→ **ABOUT THIS EXERCISE**
With pictures left out, set down exactly the lines from the line containing "- [Supermaya](https://github.com/MadeByMike/supermaya) by" through the last line of the data.

Pictures paired with source code
-----
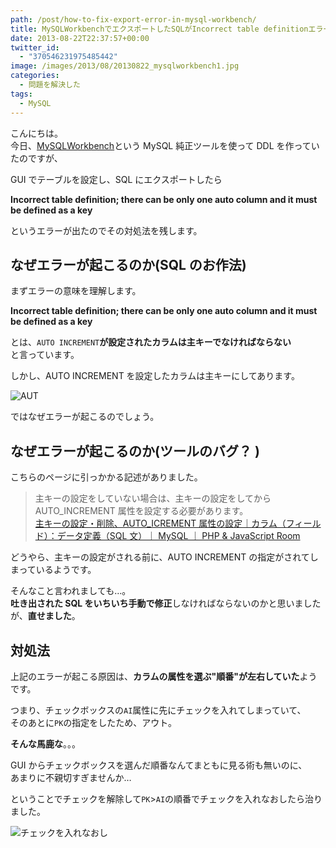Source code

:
 ```yaml
---
path: /post/how-to-fix-export-error-in-mysql-workbench/
title: MySQLWorkbenchでエクスポートしたSQLがIncorrect table definitionエラーになったときの対処法
date: 2013-08-22T22:37:57+00:00
twitter_id:
  - "370546231975485442"
image: /images/2013/08/20130822_mysqlworkbench1.jpg
categories:
  - 問題を解決した
tags:
  - MySQL
---
```


こんにちは。  
今日、[MySQLWorkbench](http://www-jp.mysql.com/products/workbench/)という MySQL 純正ツールを使って DDL を作っていたのですが、

GUI でテーブルを設定し、SQL にエクスポートしたら

**Incorrect table definition; there can be only one auto column and it must be defined as a key**

というエラーが出たのでその対処法を残します。

<!--more-->

## なぜエラーが起こるのか(SQL のお作法)

まずエラーの意味を理解します。

**Incorrect table definition; there can be only one auto column and it must be defined as a key**

とは、`AUTO INCREMENT`**が設定されたカラムは主キーでなければならない**  
と言っています。

しかし、AUTO INCREMENT を設定したカラムは主キーにしてあります。

![AUT](/images/2013/08/ef5ef751157160f8bf9c0fac717015a2.png)

ではなぜエラーが起こるのでしょう。

## なぜエラーが起こるのか(ツールのバグ？ )

こちらのページに引っかかる記述がありました。

> 主キーの設定をしていない場合は、主キーの設定をしてから AUTO_INCREMENT 属性を設定する必要があります。  
> [主キーの設定・削除、AUTO_ICREMENT 属性の設定｜カラム（フィールド）：データ定義（SQL 文）｜ MySQL ｜ PHP & JavaScript Room](http://phpjavascriptroom.com/?t=mysql&p=autoincerment)

どうやら、主キーの設定がされる前に、AUTO INCREMENT の指定がされてしまっているようです。

そんなこと言われましても…。  
**吐き出された SQL をいちいち手動で修正**しなければならないのかと思いましたが、**直せました**。

## 対処法

上記のエラーが起こる原因は、**カラムの属性を選ぶ"順番"が左右していた**ようです。

つまり、チェックボックスの`AI`属性に先にチェックを入れてしまっていて、  
そのあとに`PK`の指定をしたため、アウト。

**そんな馬鹿な**。。。

GUI からチェックボックスを選んだ順番なんてまともに見る術も無いのに、  
あまりに不親切すぎませんか…

ということでチェックを解除して`PK`>`AI`の順番でチェックを入れなおしたら治りました。

![チェックを入れなおし](/images/2013/08/8d64668f22f50892748e9a13f350eaa0.png)
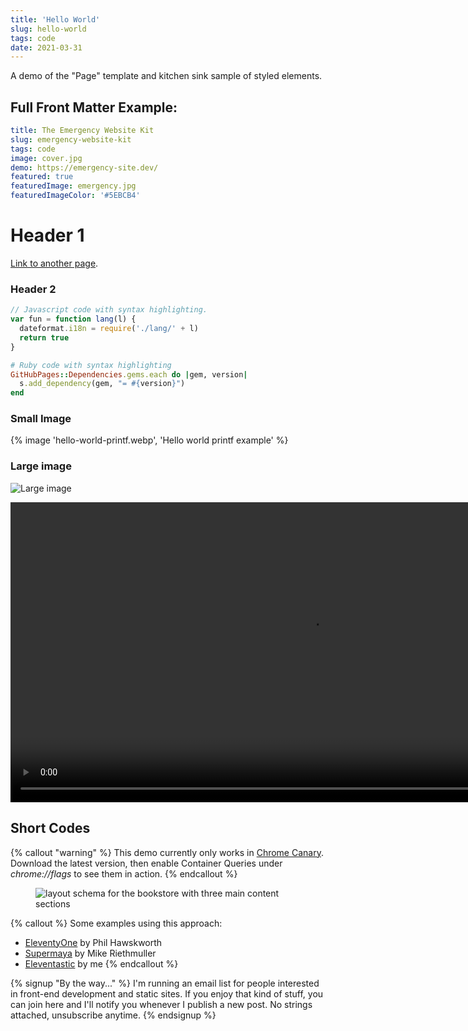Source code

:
 ```yaml
---
title: 'Hello World'
slug: hello-world
tags: code
date: 2021-03-31
---
```


A demo of the "Page" template and kitchen sink sample of styled elements.

<!-- excerpt -->

## Full Front Matter Example:

```yaml
title: The Emergency Website Kit
slug: emergency-website-kit
tags: code
image: cover.jpg
demo: https://emergency-site.dev/
featured: true
featuredImage: emergency.jpg
featuredImageColor: '#5EBCB4'
```

# Header 1

[Link to another page](/about).

### Header 2

```js
// Javascript code with syntax highlighting.
var fun = function lang(l) {
  dateformat.i18n = require('./lang/' + l)
  return true
}
```

```ruby
# Ruby code with syntax highlighting
GitHubPages::Dependencies.gems.each do |gem, version|
  s.add_dependency(gem, "= #{version}")
end
```

### Small Image

{% image 'hello-world-printf.webp', 'Hello world printf example' %}

### Large image

![Large image](https://picsum.photos/800/300)

<div class="extend">
  <video width="960" style="margin:0 auto; border: 1px solid var(--color-border);" preload controls>
    <source src="https://res.cloudinary.com/mxb/video/upload/q_auto/v1621003114/bookstore_nnn2vr.webm" type="video/webm" />
    <source src="https://res.cloudinary.com/mxb/video/upload/q_auto/v1621003115/bookstore_kkpxmt.mp4" type="video/mp4" />
  </video>
</div>

## Short Codes

{% callout "warning" %}
This demo currently only works in [Chrome Canary](https://www.google.com/chrome/canary/). Download the latest version, then enable Container Queries under _chrome://flags_ to see them in action.
{% endcallout %}

<figure class="extend">
  <img src="https://res.cloudinary.com/mxb/image/upload/v1621005967/grid_sa0gt0.png" style="border: 1px solid var(--color-border);" alt="layout schema for the bookstore with three main content sections">
</figure>

{% callout %}
Some examples using this approach:

- [EleventyOne](https://github.com/philhawksworth/eleventyone) by Phil Hawskworth
- [Supermaya](https://github.com/MadeByMike/supermaya) by Mike Riethmuller
- [Eleventastic](https://github.com/maxboeck/eleventastic) by me
  {% endcallout %}

{% signup "By the way..." %}
I'm running an email list for people interested in front-end development and static sites.
If you enjoy that kind of stuff, you can join here and I'll notify you whenever I publish a new post. No strings attached, unsubscribe anytime.
{% endsignup %}
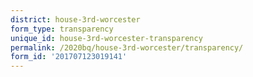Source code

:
 ```yaml
---
district: house-3rd-worcester
form_type: transparency
unique_id: house-3rd-worcester-transparency
permalink: /2020bq/house-3rd-worcester/transparency/
form_id: '201707123019141'
---
```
-----
→ **WRITTEN SOLUTION**
- [Supermaya](https://github.com/MadeByMike/supermaya) by Mike Riethmuller
- [Eleventastic](https://github.com/maxboeck/eleventastic) by me
  {% endcallout %}

{% signup "By the way..." %}
I'm running an email list for people interested in front-end development and static sites.
If you enjoy that kind of stuff, you can join here and I'll notify you whenever I publish a new post. No strings attached, unsubscribe anytime.
{% endsignup %}
Source code

:
 ```yaml
---
district: house-3rd-worcester
form_type: transparency
unique_id: house-3rd-worcester-transparency
permalink: /2020bq/house-3rd-worcester/transparency/
form_id: '201707123019141'
---
```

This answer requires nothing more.